Guided Wave Propagation in a Realistic CFRP Fuselage Panel: Proof of Concept for Early-Stage Damage Detection

This paper presents an experimental study of wave motions and a global diagnostics method in a realistic aerospace-grade composite component with a complex design. Due to the frequency dependence of the velocity, wave propagation in anisotropic materials is difficult to describe quantitatively. The analysis of experimental ultrasonic wave propagation and the interactions with discontinuities in thin-walled aircraft structures can provide a plethora of information on the wave structure, the mode shapes, and stiffness reduction. An experiment is devised with a network of various omnidirectional sensor configurations to activate and measure structural responses. The measurement process can be leveraged for flaw detection in large multilayered structures.
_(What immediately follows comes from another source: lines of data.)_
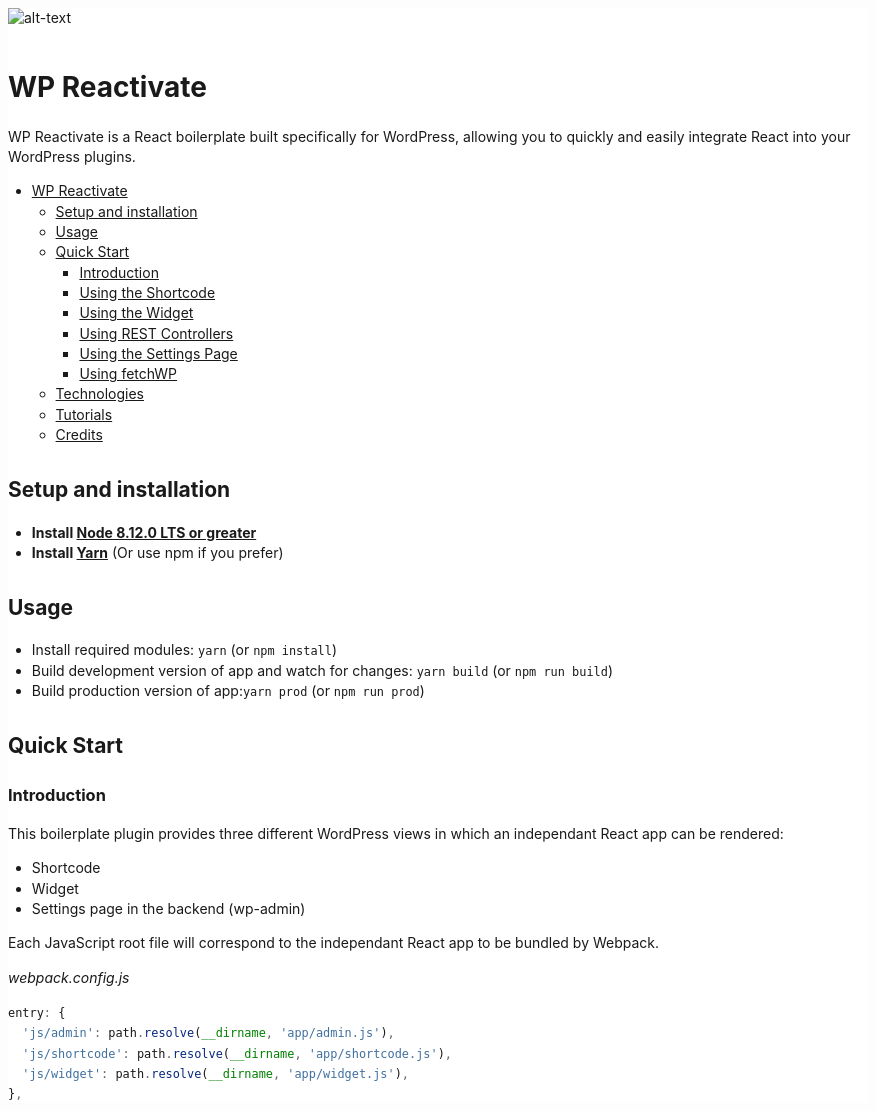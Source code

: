 ![alt-text](https://cloud.githubusercontent.com/assets/1805604/26199709/55c91bda-3bcb-11e7-871e-94b7a022cfa9.jpg "WP Reactivate - WordPress React Boilerplate")

# WP Reactivate

WP Reactivate is a React boilerplate built specifically for WordPress, allowing you to quickly and easily integrate React into your WordPress plugins.



- [WP Reactivate](#wp-reactivate)
  - [Setup and installation](#setup-and-installation)
  - [Usage](#usage)
  - [Quick Start](#quick-start)
    - [Introduction](#introduction)
    - [Using the Shortcode](#using-the-shortcode)
    - [Using the Widget](#using-the-widget)
    - [Using REST Controllers](#using-rest-controllers)
    - [Using the Settings Page](#using-the-settings-page)
    - [Using fetchWP](#using-fetchwp)
  - [Technologies](#technologies)
  - [Tutorials](#tutorials)
  - [Credits](#credits)



## Setup and installation

- **Install [Node 8.12.0 LTS or greater](https://nodejs.org)**
- **Install [Yarn](https://yarnpkg.com/en/docs/install)** (Or use npm if you prefer)

## Usage

- Install required modules: `yarn` (or `npm install`)
- Build development version of app and watch for changes: `yarn build` (or `npm run build`)
- Build production version of app:`yarn prod` (or `npm run prod`)

## Quick Start

### Introduction

This boilerplate plugin provides three different WordPress views in which an independant React app can be rendered:

- Shortcode
- Widget
- Settings page in the backend (wp-admin)

Each JavaScript root file will correspond to the independant React app to be bundled by Webpack.

_webpack.config.js_

```javascript =6
entry: {
  'js/admin': path.resolve(__dirname, 'app/admin.js'),
  'js/shortcode': path.resolve(__dirname, 'app/shortcode.js'),
  'js/widget': path.resolve(__dirname, 'app/widget.js'),
},
```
Physically, this corresponds to analyzing the dispersive behavior and scattering properties of ultrasonic waves, the shape of the waveforms, and their corresponding velocities. Ultrasonic waves are measured in a realistic CFRP fuselage panel in a pristine state and after impacts at different energy levels. Simulations do not allow the wave motion in complex and large design structures to be entirely comprehended. The sensitivity of the guided waves as a damage detection tool is proved for the fuselage structure by an extensive measurement campaign and a probabilistic imaging approach based on health indicator fusion.